El perro yacía destrozado y ensangrentado, pero sorprendentemente vivo. Incluso parecía más fuerte que antes, respiraba mejor y dormía profundamente. El veterinario lo observó. Por su velada expresión Richard supo que el animal no tenía salvación.

—¿Es suyo? —preguntó el anciano.

—No. Tampoco lleva placa.

Megan se asomó a mirar.

—¿Se pondrá bien, señor? —preguntó—. ¿Vendremos a verlo, papá?

—Vamos a dejarlo aquí, cariño —respondió Richard—. El veterinario se encargará de él.

El anciano sonrió a Megan.

—Claro que se pondrá bien —dijo—. Tengo unas vendas especiales. —Se dirigió al padre—: ¿Me ayuda a meterlo en el quirófano? Luego pueden irse.

Richard tragó saliva. El hombre le leía el pensamiento. Debía de haber visto casos como aquel esa misma semana, animales heridos abandonados a sus cuidados.

Juntos levantaron la manta con el pesado animal y lo llevaron a rastras a la puerta trasera de la clínica.

—Está muy caliente —dijo el veterinario.

Después de dejar al perro en la mesa de operaciones, el hombre procedió a encender las luces de la sala. Richard, ansioso por marcharse, se acercó a la puerta deshaciéndose en frases de agradecimiento.

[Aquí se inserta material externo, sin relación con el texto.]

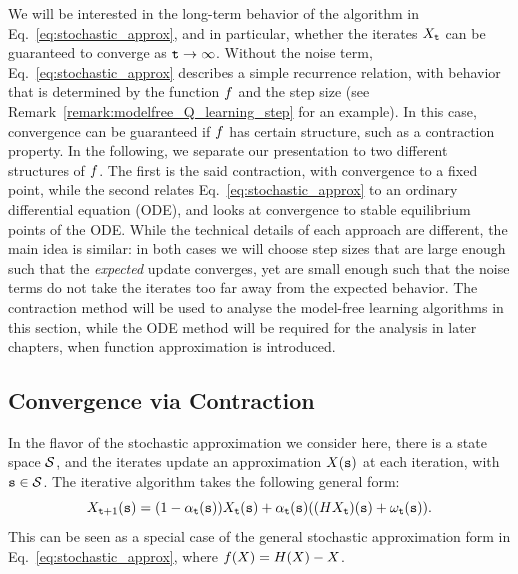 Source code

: We will be interested in the long-term behavior of the algorithm in Eq.~\ref{eq:stochastic_approx}, and in particular, whether the iterates $X_{\tt t}$ can be guaranteed to converge as ${\tt t} \to \infty$.
Without the noise term, Eq.~\ref{eq:stochastic_approx} describes a simple recurrence relation, with behavior that is determined by the function $f$ and the step size (see Remark~\ref{remark:modelfree_Q_learning_step} for an example). In this case, convergence can be guaranteed if $f$ has certain structure, such as a contraction property. In the following, we separate our presentation to two different structures of $f$. The first is the said contraction, with convergence to a fixed point, while the second relates Eq.~\ref{eq:stochastic_approx} to an ordinary differential equation (ODE), and looks at convergence to stable equilibrium points of the ODE. While the technical details of each approach are different, the main idea is similar: in both cases we will choose step sizes that are large enough such that the \textit{expected} update converges, yet are small enough such that the noise terms do not take the iterates too far away from the expected behavior. The contraction method will be used to analyse the model-free learning algorithms in this section, while the ODE method will be required for the analysis in later chapters, when function approximation is introduced.

\subsection{Convergence via Contraction}
In the flavor of the stochastic approximation we consider here, there is a state space $\mathcal{S}$, and
the iterates update an approximation $X({\tt s})$ at each iteration, with ${\tt s} \in \mathcal{S}$. 
The iterative algorithm takes the following general form:
\[
X_{{\tt t}+1}({\tt s}) =
(1-\alpha_{\tt t}({\tt s}))X_{\tt t}({\tt s})+\alpha_{\tt t}({\tt s})((HX_{\tt t})({\tt s})+\omega_{\tt t}({\tt s})).
\]
This can be seen as a special case of the general stochastic approximation form in Eq.~\ref{eq:stochastic_approx}, where $f(X) = H(X) - X$.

Dejó una tarjeta de visita en la mesa de recepción, vaciló un instante y se lo pensó mejor. Volvió a meterse la tarjeta en el bolsillo y salió precipitadamente por la puerta principal. Se acercó al Subaru y se sentó al volante. —Él se encargará de todo— dijo, sin dirigirse a nadie en particular.

Luego puso en marcha el coche. Tenía las manos sucias de pelo y sangre del perro, pero a pesar de todo intentó reencontrar la paz y la alegría de unas vacaciones familiares. Los insectos nocturnos reanudaron su música en el bosque.